- _DATA EXCERPTS_
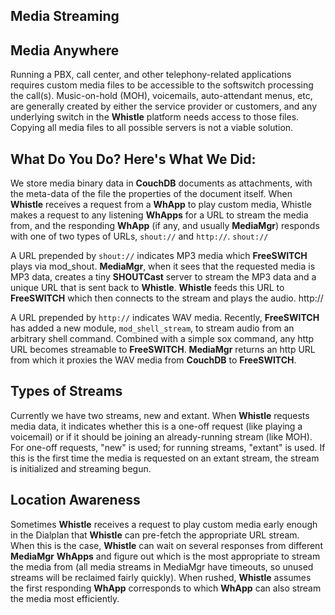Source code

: ## Media Streaming



## Media Anywhere

Running a PBX, call center, and other telephony-related applications requires custom media files to be accessible to the softswitch processing the call(s). Music-on-hold (MOH), voicemails, auto-attendant menus, etc, are generally created by either the service provider or customers, and any underlying switch in the **Whistle** platform needs access to those files. Copying all media files to all possible servers is not a viable solution.


## What Do You Do? Here's What We Did:

We store media binary data in **CouchDB** documents as attachments, with the meta-data of the file the properties of the document itself. When **Whistle** receives a request from a **WhApp** to play custom media, Whistle makes a request to any listening **WhApps** for a URL to stream the media from, and the responding **WhApp** (if any, and usually **MediaMgr**) responds with one of two types of URLs, `shout://` and `http://`.
`shout://`

A URL prepended by `shout://` indicates MP3 media which **FreeSWITCH** plays via mod_shout. **MediaMgr**, when it sees that the requested media is MP3 data, creates a tiny **SHOUTCast** server to stream the MP3 data and a unique URL that is sent back to **Whistle**. **Whistle** feeds this URL to **FreeSWITCH** which then connects to the stream and plays the audio.
http://

A URL prepended by `http://` indicates WAV media. Recently, **FreeSWITCH** has added a new module, `mod_shell_stream`, to stream audio from an arbitrary shell command. Combined with a simple sox command, any http URL becomes streamable to **FreeSWITCH**. **MediaMgr** returns an http URL from which it proxies the WAV media from **CouchDB** to **FreeSWITCH**.


## Types of Streams

Currently we have two streams, new and extant. When **Whistle** requests media data, it indicates whether this is a one-off request (like playing a voicemail) or if it should be joining an already-running stream (like MOH). For one-off requests, "new" is used; for running streams, "extant" is used. If this is the first time the media is requested on an extant stream, the stream is initialized and streaming begun.


## Location Awareness
Sometimes **Whistle** receives a request to play custom media early enough in the Dialplan that **Whistle** can pre-fetch the appropriate URL stream. When this is the case, **Whistle** can wait on several responses from different **MediaMgr** **WhApps** and figure out which is the most appropriate to stream the media from (all media streams in MediaMgr have timeouts, so unused streams will be reclaimed fairly quickly). When rushed, **Whistle** assumes the first responding **WhApp** corresponds to which **WhApp** can also stream the media most efficiently.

- _WHAT IS REQUIRED_
Among the records above, find the lines that contain "indicates" and copy every one.

- _OUTPUT_
A URL prepended by `shout://` indicates MP3 media which **FreeSWITCH** plays via mod_shout. **MediaMgr**, when it sees that the requested media is MP3 data, creates a tiny **SHOUTCast** server to stream the MP3 data and a unique URL that is sent back to **Whistle**. **Whistle** feeds this URL to **FreeSWITCH** which then connects to the stream and plays the audio.
A URL prepended by `http://` indicates WAV media. Recently, **FreeSWITCH** has added a new module, `mod_shell_stream`, to stream audio from an arbitrary shell command. Combined with a simple sox command, any http URL becomes streamable to **FreeSWITCH**. **MediaMgr** returns an http URL from which it proxies the WAV media from **CouchDB** to **FreeSWITCH**.
Currently we have two streams, new and extant. When **Whistle** requests media data, it indicates whether this is a one-off request (like playing a voicemail) or if it should be joining an already-running stream (like MOH). For one-off requests, "new" is used; for running streams, "extant" is used. If this is the first time the media is requested on an extant stream, the stream is initialized and streaming begun.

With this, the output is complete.